Ces jours-ci est sortie la bande originale du film Requiem for Billy the Kid de Anne Feinsilber, composée par Claire Diterzi. C’est plein de musiques planantes, qui sentent le sable et la poudre. Des guitares et des harmonicas, la voix de Diterzi, parfois chuchotée et incertaine, comme sur cette belle reprise de Bob Dylan, parfois sure et aux accents country, et parfois même juste une mélodie sifflée comme seule Diterzi sait le faire.

(à la question Comment faites-vous pour si bien siffler ? Claire nous a répondu un jour La moitié de ma famille travaille dans le bâtiment, ça doit venir de là.)

imogen heap – hide and seek

La réédition du premier album d’Imogen Heap I Megaphone, fin 2006, devrait être la meilleure occasion qui soit d’en écouter un titre. En rédigeant ce billet, j’avais l’intention de proposer Come here boy, joli titre mélancolique et qui illustre bien le truc fascinant de la voix d’Imogen, ce petit quelque chose qui la fait décrocher au milieu d’une phrase, qui donne l’impression qu’elle a un vocodeur implanté dans la gorge. J’adore…

Imogen HeapMais en réécoutant les morceaux de Heap, je retombe sous la magie de Hide and Seek, tiré de son second album Speak for yourself. Là évidemment, la démonstration des talents vocaux de la dame est plus délicate, car du vocodeur, on en a. On n’a même que de ça ! Et c’est ce qui rend ce titre si doux à mes oreilles. Pas d’instrument, rien qu’une voix synthétique et pourtant pleine d’émotions. Ce titre me donne toujours des frissons !

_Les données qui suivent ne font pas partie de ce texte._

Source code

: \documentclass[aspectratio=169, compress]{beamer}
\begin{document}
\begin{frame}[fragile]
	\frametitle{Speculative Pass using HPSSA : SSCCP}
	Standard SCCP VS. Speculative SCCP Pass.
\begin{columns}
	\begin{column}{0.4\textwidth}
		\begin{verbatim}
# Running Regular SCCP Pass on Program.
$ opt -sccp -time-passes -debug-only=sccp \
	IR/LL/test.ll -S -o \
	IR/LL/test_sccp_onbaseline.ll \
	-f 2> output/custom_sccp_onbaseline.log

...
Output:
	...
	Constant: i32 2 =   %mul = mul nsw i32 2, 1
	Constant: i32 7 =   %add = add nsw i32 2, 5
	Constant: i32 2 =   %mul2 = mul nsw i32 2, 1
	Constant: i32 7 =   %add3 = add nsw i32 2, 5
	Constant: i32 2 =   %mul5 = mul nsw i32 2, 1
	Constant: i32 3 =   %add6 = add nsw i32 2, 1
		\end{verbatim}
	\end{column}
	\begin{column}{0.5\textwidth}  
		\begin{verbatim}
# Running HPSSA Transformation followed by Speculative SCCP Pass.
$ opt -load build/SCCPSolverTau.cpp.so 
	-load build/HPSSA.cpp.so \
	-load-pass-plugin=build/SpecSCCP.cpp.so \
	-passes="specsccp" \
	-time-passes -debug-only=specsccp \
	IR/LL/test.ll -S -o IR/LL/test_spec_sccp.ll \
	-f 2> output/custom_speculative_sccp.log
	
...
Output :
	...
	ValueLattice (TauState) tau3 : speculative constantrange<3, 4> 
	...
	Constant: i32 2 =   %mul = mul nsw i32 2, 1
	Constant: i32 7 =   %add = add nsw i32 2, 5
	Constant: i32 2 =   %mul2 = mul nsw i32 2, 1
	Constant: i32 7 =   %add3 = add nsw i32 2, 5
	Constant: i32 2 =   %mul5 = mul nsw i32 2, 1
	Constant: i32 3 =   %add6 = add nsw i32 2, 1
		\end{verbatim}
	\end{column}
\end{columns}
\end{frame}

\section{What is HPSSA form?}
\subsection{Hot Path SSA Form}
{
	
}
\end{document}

Outre ses deux albums solo ci-dessus cités, Imogen Heap a à son actif un troisième album, Details, peut-être son meilleur album d’ailleurs, issu d’une collaboration avec Guy Sigsworth délicieusement baptisée Frou Frou.

tori amos – carbon

Voilà ! Avec le nom de ce site, je ne pouvais pas commencer par une autre chanson que celle-là.
Tori Amos… Je l’ai découverte en 1992, à ses débuts1. C’était à la télé, sur FR3 je crois. Une petite rousse hystérique, les jambes écartées sur son tabouret (chaudasse ! s’écrieront certains), en train de chanter Crucify. Depuis je la suis fidèlement, dans le très bon, comme dans le (un peu) moins bon.

1 Je reparlerai sans doute un de ces jours de Y Kant Tori Read, qui reste à part…

Tori Amos - carbonScarlet’s Walk est le septième album de Tori, sorti en 2002. Malgré une production trop lisse et un manque d’audace musicale, le concept de l’album – le voyage de Scarlet à travers les Etats-Unis de l’après 11 septembre, raconté en 18 chansons – est original, très réfléchi et construit.
C’est à mon avis l’album le plus homogène de Tori. Aucune perle musicale ne s’en échappe, mais toutes les chansons sont agréables à écouter. Petit coup de coeur pour Wednesday, avec son rythme plus rapide et joyeux que l’ensemble, qui me file toujours la pêche, et pour Carbon, bien sûr.
Carbon ne figurerait probablement pas dans le top 5 de mes chansons favorites de Tori, et pourtant…
Et pourtant j’aime les percussions, comme quelques coups sur un tam-tam, des bruits très sourds, très roots, qui hantent discrètement toute la chanson, lui donnant comme un gout de terre, une dureté sous le cristallin du reste. J’aime le piano, les quelques notes claires du tout début suivies par une ligne quasi ininterrompue, rapide, entêtante. J’aime la voix de Tori très pure et haute, surtout sur le refrain. J’aime cette impression d’immensité, de neige, de dureté, de tristesse et de beauté qui se dégage de cette chanson.